Ziyavudin Gadzhievich Magomedov (, born 1968) is a Russian billionaire businessman. He is the main owner of the privately-held investment company Summa Group. In March 2018, he was arrested and charged with "racketeering and embezzlement of state funds".

Early life
Ziyavudin Magomedov was born in 1968 in Makhachkala, Dagestan. In 1993 he earned a bachelor's degree in international economics from Moscow State University.

Career 
From 1994 to 1998, Magomedov was the President of IFC - Interfinance.
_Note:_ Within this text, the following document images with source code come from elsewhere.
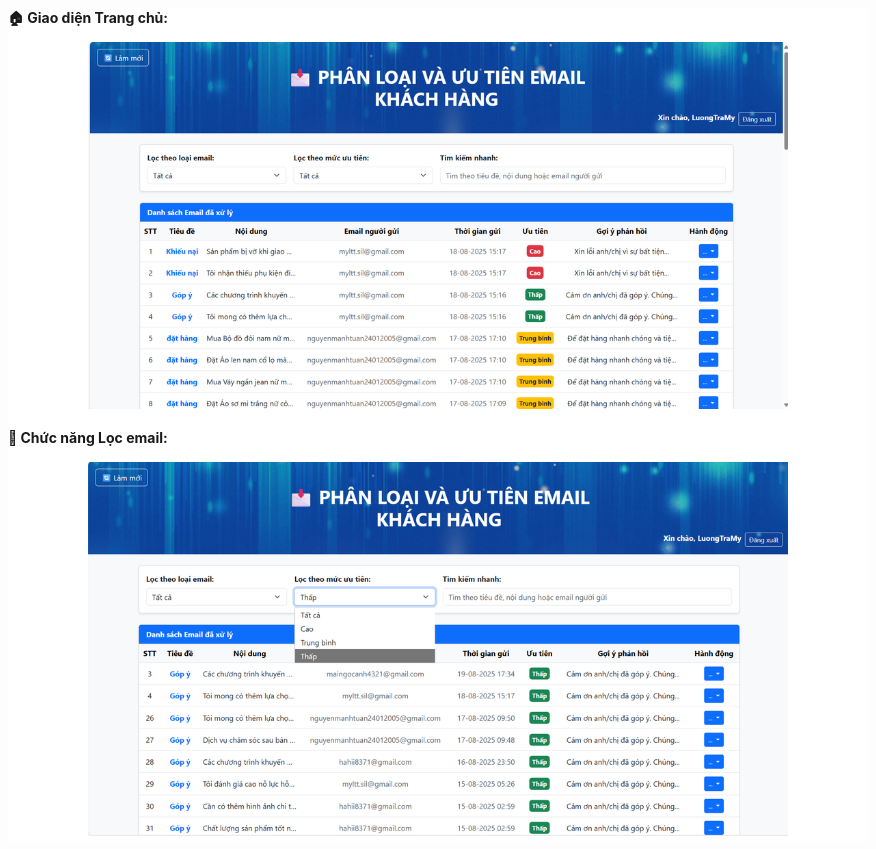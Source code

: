 <p><strong>🏠 Giao diện Trang chủ:</strong></p>
<p align="center">
    <img src="Ảnh chụp màn hình 2025-08-19 135335.png" width="700" alt="Home Page">
</p>

<p><strong>🔎 Chức năng Lọc email:</strong></p>
<p align="center">
    <img src="Ảnh chụp màn hình 2025-08-22 230335.png" width="700" alt="Filter Emails">
</p>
In 2006, "Slavia" controlled by Magomedov, bought 76% of shares of "Yakutgazprom" for 628.5 million rubles. In 2006, "Summa Telecom" controlled by Magomedov and his brother, Magomed, received frequencies in the 2.5-2.7 GHz band for the provision of wireless technology WiMax throughout Russia, but there were problems with the use of those frequencies.

In 2010, he became the representative of Russia in APEC and in 2012 Chairman of ABAC, the APEC Business Advisory Council.

In January 2011, Magomedov with "Transneft" acquired company Kadina Ltd, which owned the majority (50.1%) of NCSP. In 2016 Ziyavudin bought MMA promotion Fight Nights Global and made the commercial company "Eagles MMA" for sponsoring MMA fighters.

In the 2011 Finance magazine list, he had an estimated net worth of US$3 billion.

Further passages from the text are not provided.